*Assigned task*
Only the lines that hold the word "true" are wanted from this listing.
_____
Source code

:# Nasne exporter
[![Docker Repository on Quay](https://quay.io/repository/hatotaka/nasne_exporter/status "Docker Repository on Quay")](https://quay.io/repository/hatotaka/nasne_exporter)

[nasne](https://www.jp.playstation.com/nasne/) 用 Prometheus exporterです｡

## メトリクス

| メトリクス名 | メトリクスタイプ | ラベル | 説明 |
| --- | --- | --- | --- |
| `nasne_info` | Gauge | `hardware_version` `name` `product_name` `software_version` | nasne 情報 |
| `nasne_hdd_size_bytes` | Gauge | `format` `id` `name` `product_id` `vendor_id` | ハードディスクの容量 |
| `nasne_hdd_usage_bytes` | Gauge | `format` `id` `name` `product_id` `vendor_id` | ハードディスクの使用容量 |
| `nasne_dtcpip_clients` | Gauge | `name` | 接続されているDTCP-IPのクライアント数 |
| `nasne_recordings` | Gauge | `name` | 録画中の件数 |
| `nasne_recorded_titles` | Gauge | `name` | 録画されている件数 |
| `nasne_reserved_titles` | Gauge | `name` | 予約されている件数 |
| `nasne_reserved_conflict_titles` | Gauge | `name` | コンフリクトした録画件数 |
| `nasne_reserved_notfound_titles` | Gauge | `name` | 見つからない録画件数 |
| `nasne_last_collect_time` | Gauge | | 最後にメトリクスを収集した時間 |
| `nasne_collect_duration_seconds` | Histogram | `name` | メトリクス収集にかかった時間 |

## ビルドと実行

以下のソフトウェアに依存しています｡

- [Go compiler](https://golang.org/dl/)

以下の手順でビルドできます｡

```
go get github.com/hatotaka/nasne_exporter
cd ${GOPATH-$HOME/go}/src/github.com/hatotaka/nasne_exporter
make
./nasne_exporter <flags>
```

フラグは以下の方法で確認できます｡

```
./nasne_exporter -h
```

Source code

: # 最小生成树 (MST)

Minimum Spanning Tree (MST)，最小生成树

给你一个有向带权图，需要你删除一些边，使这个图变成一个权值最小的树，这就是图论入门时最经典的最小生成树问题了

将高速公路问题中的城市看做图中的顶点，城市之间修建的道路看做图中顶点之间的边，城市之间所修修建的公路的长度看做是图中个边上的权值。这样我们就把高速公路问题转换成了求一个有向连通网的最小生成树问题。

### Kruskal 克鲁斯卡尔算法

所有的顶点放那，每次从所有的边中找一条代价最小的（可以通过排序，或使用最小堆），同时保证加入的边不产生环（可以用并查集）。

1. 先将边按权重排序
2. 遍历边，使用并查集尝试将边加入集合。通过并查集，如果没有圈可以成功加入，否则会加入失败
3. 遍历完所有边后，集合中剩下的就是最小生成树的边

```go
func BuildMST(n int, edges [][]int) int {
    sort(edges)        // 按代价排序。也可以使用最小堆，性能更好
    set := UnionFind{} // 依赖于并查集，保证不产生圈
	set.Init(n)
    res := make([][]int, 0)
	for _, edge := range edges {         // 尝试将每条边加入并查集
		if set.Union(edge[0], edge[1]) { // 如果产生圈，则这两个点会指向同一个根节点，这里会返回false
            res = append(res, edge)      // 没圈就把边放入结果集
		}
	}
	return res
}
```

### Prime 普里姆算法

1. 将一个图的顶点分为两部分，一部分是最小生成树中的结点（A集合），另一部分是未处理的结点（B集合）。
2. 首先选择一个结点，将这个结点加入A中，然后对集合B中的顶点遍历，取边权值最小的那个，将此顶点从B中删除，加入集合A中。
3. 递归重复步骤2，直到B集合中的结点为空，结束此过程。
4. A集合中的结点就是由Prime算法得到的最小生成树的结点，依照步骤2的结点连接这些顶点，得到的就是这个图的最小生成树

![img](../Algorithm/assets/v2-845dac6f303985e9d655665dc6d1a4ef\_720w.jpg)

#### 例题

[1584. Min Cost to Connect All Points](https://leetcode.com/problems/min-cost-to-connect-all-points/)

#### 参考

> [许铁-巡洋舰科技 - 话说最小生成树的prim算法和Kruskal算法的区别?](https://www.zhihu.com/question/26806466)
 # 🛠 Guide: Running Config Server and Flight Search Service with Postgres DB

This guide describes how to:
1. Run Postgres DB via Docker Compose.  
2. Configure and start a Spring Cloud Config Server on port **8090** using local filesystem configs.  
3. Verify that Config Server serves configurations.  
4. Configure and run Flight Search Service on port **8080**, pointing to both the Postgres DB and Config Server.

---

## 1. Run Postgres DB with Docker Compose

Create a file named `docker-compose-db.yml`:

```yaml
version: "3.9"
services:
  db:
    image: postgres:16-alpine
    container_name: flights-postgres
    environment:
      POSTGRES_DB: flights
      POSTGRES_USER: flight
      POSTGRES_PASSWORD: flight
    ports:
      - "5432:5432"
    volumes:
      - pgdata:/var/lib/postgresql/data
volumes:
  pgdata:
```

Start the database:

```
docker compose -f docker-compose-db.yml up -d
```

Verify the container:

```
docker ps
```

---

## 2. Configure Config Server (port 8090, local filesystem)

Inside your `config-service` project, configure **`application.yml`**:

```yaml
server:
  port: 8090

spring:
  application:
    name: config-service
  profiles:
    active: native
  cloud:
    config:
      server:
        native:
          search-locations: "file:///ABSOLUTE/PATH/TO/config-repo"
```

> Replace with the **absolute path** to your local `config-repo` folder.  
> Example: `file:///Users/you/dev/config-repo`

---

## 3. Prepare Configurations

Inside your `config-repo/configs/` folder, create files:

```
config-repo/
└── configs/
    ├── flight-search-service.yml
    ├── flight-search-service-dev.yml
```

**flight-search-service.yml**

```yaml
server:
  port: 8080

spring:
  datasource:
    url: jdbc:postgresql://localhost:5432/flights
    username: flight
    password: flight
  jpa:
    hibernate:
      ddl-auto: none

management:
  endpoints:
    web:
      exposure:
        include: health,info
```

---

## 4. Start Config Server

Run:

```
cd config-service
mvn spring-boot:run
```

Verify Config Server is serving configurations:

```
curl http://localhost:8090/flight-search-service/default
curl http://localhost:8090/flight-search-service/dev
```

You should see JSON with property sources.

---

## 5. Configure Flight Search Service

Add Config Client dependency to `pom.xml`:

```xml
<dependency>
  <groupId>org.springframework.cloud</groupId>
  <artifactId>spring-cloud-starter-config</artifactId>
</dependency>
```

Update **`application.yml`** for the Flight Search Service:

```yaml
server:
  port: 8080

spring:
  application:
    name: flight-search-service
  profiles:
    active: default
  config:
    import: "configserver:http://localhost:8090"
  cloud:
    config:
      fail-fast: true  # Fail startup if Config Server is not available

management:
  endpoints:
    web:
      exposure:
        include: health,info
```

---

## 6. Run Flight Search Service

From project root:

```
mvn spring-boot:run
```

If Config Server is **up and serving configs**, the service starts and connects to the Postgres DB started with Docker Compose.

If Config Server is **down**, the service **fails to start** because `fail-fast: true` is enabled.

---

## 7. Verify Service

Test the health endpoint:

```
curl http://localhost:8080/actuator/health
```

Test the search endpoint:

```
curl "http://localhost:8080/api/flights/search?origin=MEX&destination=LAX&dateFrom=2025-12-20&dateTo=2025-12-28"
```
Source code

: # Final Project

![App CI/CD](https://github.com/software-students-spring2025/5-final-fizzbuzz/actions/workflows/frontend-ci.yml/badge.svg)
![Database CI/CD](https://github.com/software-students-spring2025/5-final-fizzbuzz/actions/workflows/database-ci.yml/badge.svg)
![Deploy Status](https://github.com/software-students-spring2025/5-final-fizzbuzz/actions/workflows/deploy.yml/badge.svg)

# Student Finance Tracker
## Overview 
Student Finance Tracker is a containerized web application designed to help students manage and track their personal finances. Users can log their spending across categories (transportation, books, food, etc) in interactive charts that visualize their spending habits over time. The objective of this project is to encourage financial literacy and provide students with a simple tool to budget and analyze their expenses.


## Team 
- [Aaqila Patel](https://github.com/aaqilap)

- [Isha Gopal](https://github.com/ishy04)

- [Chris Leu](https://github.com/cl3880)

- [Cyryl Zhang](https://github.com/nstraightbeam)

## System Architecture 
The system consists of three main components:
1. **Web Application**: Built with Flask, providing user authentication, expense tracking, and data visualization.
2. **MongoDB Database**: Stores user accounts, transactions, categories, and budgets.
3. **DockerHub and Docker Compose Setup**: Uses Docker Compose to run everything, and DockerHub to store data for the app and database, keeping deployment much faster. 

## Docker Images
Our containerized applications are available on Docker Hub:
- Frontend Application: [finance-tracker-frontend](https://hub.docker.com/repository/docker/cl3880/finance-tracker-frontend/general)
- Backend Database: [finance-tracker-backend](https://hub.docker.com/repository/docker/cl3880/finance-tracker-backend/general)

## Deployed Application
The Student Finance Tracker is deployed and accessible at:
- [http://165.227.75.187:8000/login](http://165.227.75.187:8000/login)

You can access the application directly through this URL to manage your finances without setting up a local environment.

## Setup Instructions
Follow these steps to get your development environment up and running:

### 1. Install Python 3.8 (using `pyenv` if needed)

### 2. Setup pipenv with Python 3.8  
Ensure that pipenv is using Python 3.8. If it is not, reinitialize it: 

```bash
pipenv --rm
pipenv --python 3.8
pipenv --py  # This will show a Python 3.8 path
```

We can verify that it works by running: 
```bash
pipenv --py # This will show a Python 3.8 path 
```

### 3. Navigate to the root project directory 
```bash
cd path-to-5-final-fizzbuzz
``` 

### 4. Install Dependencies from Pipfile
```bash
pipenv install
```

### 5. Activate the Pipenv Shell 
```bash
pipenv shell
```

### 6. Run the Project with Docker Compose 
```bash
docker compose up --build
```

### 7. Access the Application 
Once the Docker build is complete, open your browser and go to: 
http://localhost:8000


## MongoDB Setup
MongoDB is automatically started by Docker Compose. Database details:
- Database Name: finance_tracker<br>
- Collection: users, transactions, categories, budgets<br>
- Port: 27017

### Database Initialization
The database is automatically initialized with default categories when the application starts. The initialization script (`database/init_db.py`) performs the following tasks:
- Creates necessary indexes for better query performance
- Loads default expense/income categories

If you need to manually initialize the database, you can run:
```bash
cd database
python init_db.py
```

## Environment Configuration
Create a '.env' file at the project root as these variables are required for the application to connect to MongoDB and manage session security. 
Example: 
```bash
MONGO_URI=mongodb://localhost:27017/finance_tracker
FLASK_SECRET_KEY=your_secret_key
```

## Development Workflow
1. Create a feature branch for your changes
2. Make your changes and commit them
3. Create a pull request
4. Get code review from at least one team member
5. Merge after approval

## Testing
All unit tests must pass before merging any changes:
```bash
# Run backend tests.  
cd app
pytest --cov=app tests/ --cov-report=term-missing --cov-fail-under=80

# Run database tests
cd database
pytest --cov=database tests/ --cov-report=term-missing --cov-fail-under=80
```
_____
*Answer section*
      fail-fast: true  # Fail startup if Config Server is not available
If Config Server is **down**, the service **fails to start** because `fail-fast: true` is enabled.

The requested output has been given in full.